> [Requirement]: If a line in the entries below contains the word "talent", it counts; report how many such lines there are, and only that number.

> [Information supplied]:

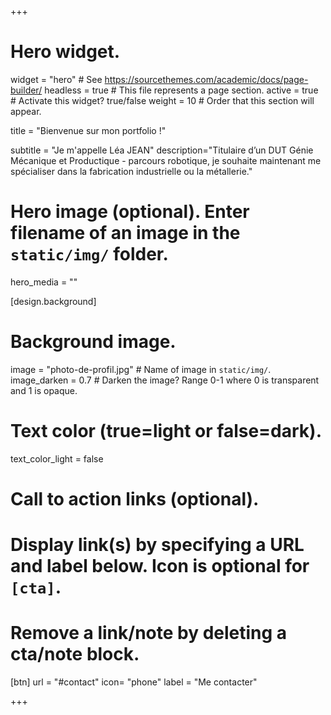 +++
# Hero widget.
widget = "hero"  # See https://sourcethemes.com/academic/docs/page-builder/
headless = true  # This file represents a page section.
active = true  # Activate this widget? true/false
weight = 10  # Order that this section will appear.

title = "Bienvenue sur mon portfolio !"

subtitle = "Je m'appelle Léa JEAN"
description="Titulaire d’un DUT Génie Mécanique et Productique - parcours robotique, je souhaite maintenant me spécialiser dans la fabrication industrielle ou la métallerie."


# Hero image (optional). Enter filename of an image in the `static/img/` folder.
hero_media = ""


[design.background]
# Background image.
image = "photo-de-profil.jpg"  # Name of image in `static/img/`.
image_darken = 0.7  # Darken the image? Range 0-1 where 0 is transparent and 1 is opaque.

# Text color (true=light or false=dark).
text_color_light = false

# Call to action links (optional).
#   Display link(s) by specifying a URL and label below. Icon is optional for `[cta]`.
#   Remove a link/note by deleting a cta/note block.
[btn]
url = "#contact"
icon= "phone"
label = "Me contacter"


+++


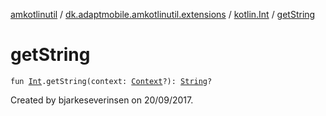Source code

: [amkotlinutil](../../index.md) / [dk.adaptmobile.amkotlinutil.extensions](../index.md) / [kotlin.Int](index.md) / [getString](get-string.md)

# getString

`fun `[`Int`](https://kotlinlang.org/api/latest/jvm/stdlib/kotlin/-int/index.html)`.getString(context: `[`Context`](https://developer.android.com/reference/android/content/Context.html)`?): `[`String`](https://kotlinlang.org/api/latest/jvm/stdlib/kotlin/-string/index.html)`?`

Created by bjarkeseverinsen on 20/09/2017.

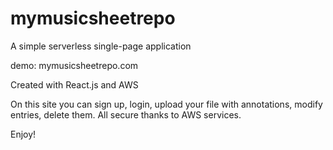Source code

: # mymusicsheetrepo

A simple serverless single-page application

demo:
mymusicsheetrepo.com

Created with React.js and AWS

On this site you can sign up, login, upload your file with annotations, modify entries, delete them. All secure thanks to AWS services.

Enjoy!
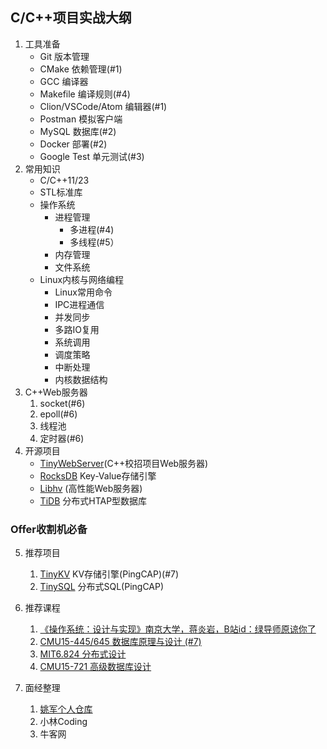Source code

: ## C/C++项目实战大纲
1. 工具准备
    - Git 版本管理
    - CMake 依赖管理(#1)
    - GCC 编译器
    - Makefile 编译规则(#4)
    - Clion/VSCode/Atom 编辑器(#1)
    - Postman 模拟客户端
    - MySQL 数据库(#2)
    - Docker 部署(#2)
    - Google Test 单元测试(#3)
2. 常用知识
    - C/C++11/23 
    - STL标准库
    - 操作系统
      - 进程管理
        - 多进程(#4)
        - 多线程(#5）
      - 内存管理
      - 文件系统
    - Linux内核与网络编程
        - Linux常用命令
        - IPC进程通信
        - 并发同步
        - 多路IO复用
        - 系统调用
        - 调度策略
        - 中断处理
        - 内核数据结构
3. C++Web服务器
      1. socket(#6)
      2. epoll(#6)
      3. 线程池
      4. 定时器(#6)
4. 开源项目
    - [TinyWebServer](https://github.com/qinguoyi/TinyWebServer)(C++校招项目Web服务器)
    - [RocksDB](https://github.com/facebook/rocksdb) Key-Value存储引擎
    - [Libhv](https://github.com/ithewei/libhv) (高性能Web服务器)
    - [TiDB](https://github.com/pingcap/tidb) 分布式HTAP型数据库
### Offer收割机必备
5. 推荐项目
    1. [TinyKV](https://github.com/talent-plan/tinykv) KV存储引擎(PingCAP)(#7)
    2. [TinySQL](https://github.com/talent-plan/tinysql) 分布式SQL(PingCAP)
6. 推荐课程
    1. [《操作系统：设计与实现》南京大学，蒋炎岩，B站id：绿导师原谅你了](https://www.bilibili.com/video/BV1Cm4y1d7Ur?spm_id_from=333.999.0.0&vd_source=e9f1ced96b267a4bc02ec41ca31d850a)
    2. [CMU15-445/645 数据库原理与设计 (#7)](https://15445.courses.cs.cmu.edu/fall2022/)
    3. [MIT6.824  分布式设计](https://pdos.csail.mit.edu/6.824/)
    4. [CMU15-721 高级数据库设计](https://15721.courses.cs.cmu.edu/spring2020/)

7. 面经整理
    1. [姚军个人仓库](https://github.com/PeppaYao/work)
    2. 小林Coding
    3. 牛客网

> [Expected answer]: 2